My old college friend Ben McFarland compared Neil Gaiman’s Fortunately, The Milk to an un-aired episode of Doctor Who for children. That was enough to make me want to read it. Isaac, like many children, has a love/hate relationship with the Doctor. He is both fascinated and terrified of the science fiction creatures on the show. I leapt at the opportunity to give him the same intellectually playful and non-cynical experience of Doctor Who without the chance of him coming to our room at three in the morning to tell us about his dreams of the Cybermen.
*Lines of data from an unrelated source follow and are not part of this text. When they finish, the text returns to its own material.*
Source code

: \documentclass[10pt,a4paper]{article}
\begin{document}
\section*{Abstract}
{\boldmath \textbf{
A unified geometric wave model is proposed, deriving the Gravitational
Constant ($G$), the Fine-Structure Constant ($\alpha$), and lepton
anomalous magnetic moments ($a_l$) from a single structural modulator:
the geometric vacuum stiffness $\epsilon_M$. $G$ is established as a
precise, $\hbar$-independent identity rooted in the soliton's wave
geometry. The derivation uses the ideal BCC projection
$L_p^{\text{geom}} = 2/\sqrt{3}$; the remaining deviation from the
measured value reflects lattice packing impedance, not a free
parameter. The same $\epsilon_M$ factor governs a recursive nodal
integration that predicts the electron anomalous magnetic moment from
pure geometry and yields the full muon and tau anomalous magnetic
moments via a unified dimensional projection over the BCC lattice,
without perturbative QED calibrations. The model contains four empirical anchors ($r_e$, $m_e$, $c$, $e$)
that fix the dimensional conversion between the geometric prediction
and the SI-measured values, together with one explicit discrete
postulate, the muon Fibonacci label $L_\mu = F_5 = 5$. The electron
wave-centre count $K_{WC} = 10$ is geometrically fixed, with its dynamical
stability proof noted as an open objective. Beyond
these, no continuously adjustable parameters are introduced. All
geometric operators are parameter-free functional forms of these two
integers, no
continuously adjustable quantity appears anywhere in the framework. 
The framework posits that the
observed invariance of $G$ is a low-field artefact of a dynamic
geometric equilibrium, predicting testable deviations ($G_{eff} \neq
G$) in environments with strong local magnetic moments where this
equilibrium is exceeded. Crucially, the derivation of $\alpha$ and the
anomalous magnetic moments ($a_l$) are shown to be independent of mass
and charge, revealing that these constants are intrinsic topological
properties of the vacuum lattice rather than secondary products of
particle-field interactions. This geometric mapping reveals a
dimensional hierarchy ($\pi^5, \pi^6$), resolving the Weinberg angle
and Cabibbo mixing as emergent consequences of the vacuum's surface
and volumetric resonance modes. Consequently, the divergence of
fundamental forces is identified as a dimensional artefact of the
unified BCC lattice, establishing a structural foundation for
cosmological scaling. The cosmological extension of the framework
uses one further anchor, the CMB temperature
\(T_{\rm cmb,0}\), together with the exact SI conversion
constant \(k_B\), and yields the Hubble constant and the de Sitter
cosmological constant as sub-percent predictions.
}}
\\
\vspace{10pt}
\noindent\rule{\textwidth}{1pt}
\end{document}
Gaiman actually has written an episode of Doctor Who, “The Doctor’s Wife," along with many other books including Coraline, The Graveyard Book, and co-wrote Good Omens which had me gasping for wind from laughing so hard when I read it for our church book club.

Fortunately, the Milk is the story of one father’s attempt to bring some milk home from the store and the shaggy dog adventure he had on the way home.  (Sort of a cross between Dr. Seuss’s To Think That I Saw it on Mulberry Street and The Usual Suspects).  It also reminded me of one of our favorite web comics, Axe Cop, in it’s rambling “everything including the kitchen sink” method of storytelling.

The Doctor famously once said,People assume that time is a strict progression of cause to effect, but *actually* from a non-linear, non-subjective viewpoint - it's more like a big ball of wibbly wobbly... timey wimey... stuff.”  And that certainly applies here.  It gives young children a chance to experience non-linear cause and effect in a fairly simple way.

The book takes maybe 30-45 minutes to read and all three of us enjoyed it immensely.  Pick up a copy and let us know what YOU think.